- **WORK INSTRUCTIONS**:
Line by line, print the records exactly, and keep images out of the copy.

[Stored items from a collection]
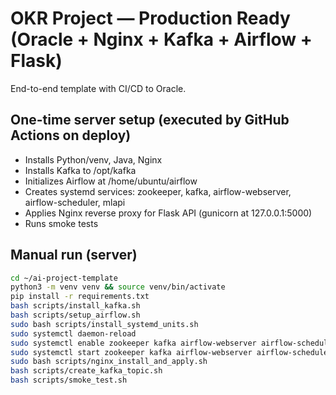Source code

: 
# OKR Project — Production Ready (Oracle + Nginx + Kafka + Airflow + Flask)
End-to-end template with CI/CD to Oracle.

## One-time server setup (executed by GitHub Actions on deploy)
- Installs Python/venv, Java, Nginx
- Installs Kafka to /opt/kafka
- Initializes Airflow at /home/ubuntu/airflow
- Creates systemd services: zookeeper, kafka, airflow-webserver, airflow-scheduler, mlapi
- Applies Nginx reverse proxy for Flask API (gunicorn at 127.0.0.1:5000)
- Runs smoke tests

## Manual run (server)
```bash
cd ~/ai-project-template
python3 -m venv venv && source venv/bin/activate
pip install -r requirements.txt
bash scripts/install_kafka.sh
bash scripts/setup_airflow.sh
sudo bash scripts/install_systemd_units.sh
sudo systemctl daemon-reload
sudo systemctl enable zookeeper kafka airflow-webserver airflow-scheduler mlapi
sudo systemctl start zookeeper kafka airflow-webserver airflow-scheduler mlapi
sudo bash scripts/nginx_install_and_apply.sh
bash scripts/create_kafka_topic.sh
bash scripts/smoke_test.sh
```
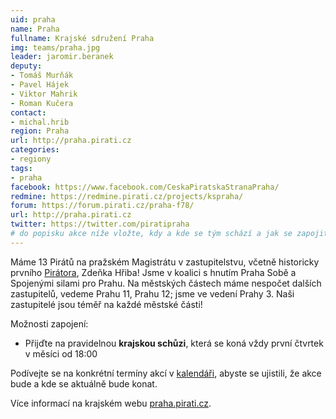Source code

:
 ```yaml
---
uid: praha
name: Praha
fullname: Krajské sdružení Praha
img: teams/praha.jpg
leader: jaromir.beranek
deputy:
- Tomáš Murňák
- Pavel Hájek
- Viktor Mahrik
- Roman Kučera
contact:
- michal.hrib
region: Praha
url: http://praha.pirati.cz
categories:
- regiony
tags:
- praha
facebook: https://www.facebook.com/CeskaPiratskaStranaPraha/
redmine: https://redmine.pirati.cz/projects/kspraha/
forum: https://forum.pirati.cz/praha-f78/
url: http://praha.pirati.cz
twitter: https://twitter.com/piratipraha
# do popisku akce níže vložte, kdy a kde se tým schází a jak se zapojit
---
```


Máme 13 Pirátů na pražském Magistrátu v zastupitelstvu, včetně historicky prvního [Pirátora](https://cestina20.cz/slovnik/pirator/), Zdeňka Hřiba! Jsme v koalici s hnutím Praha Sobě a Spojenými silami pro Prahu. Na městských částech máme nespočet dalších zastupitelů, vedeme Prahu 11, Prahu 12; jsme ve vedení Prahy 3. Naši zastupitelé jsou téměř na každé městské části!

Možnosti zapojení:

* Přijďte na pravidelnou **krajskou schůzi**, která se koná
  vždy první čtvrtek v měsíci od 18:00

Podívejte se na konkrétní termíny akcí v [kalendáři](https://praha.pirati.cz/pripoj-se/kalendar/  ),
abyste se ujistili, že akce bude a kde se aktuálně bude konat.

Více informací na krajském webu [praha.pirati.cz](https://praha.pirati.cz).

- **ANSWER TO THIS TASK**:
Source code

: 
# OKR Project — Production Ready (Oracle + Nginx + Kafka + Airflow + Flask)
End-to-end template with CI/CD to Oracle.

## One-time server setup (executed by GitHub Actions on deploy)
- Installs Python/venv, Java, Nginx
- Installs Kafka to /opt/kafka
- Initializes Airflow at /home/ubuntu/airflow
- Creates systemd services: zookeeper, kafka, airflow-webserver, airflow-scheduler, mlapi
- Applies Nginx reverse proxy for Flask API (gunicorn at 127.0.0.1:5000)
- Runs smoke tests

## Manual run (server)
```bash
cd ~/ai-project-template
python3 -m venv venv && source venv/bin/activate
pip install -r requirements.txt
bash scripts/install_kafka.sh
bash scripts/setup_airflow.sh
sudo bash scripts/install_systemd_units.sh
sudo systemctl daemon-reload
sudo systemctl enable zookeeper kafka airflow-webserver airflow-scheduler mlapi
sudo systemctl start zookeeper kafka airflow-webserver airflow-scheduler mlapi
sudo bash scripts/nginx_install_and_apply.sh
bash scripts/create_kafka_topic.sh
bash scripts/smoke_test.sh
```
Source code

:
 ```yaml
---
uid: praha
name: Praha
fullname: Krajské sdružení Praha
img: teams/praha.jpg
leader: jaromir.beranek
deputy:
- Tomáš Murňák
- Pavel Hájek
- Viktor Mahrik
- Roman Kučera
contact:
- michal.hrib
region: Praha
url: http://praha.pirati.cz
categories:
- regiony
tags:
- praha
facebook: https://www.facebook.com/CeskaPiratskaStranaPraha/
redmine: https://redmine.pirati.cz/projects/kspraha/
forum: https://forum.pirati.cz/praha-f78/
url: http://praha.pirati.cz
twitter: https://twitter.com/piratipraha
# do popisku akce níže vložte, kdy a kde se tým schází a jak se zapojit
---
```


Máme 13 Pirátů na pražském Magistrátu v zastupitelstvu, včetně historicky prvního [Pirátora](https://cestina20.cz/slovnik/pirator/), Zdeňka Hřiba! Jsme v koalici s hnutím Praha Sobě a Spojenými silami pro Prahu. Na městských částech máme nespočet dalších zastupitelů, vedeme Prahu 11, Prahu 12; jsme ve vedení Prahy 3. Naši zastupitelé jsou téměř na každé městské části!

Možnosti zapojení:

* Přijďte na pravidelnou **krajskou schůzi**, která se koná
  vždy první čtvrtek v měsíci od 18:00

Podívejte se na konkrétní termíny akcí v [kalendáři](https://praha.pirati.cz/pripoj-se/kalendar/  ),
abyste se ujistili, že akce bude a kde se aktuálně bude konat.

Více informací na krajském webu [praha.pirati.cz](https://praha.pirati.cz).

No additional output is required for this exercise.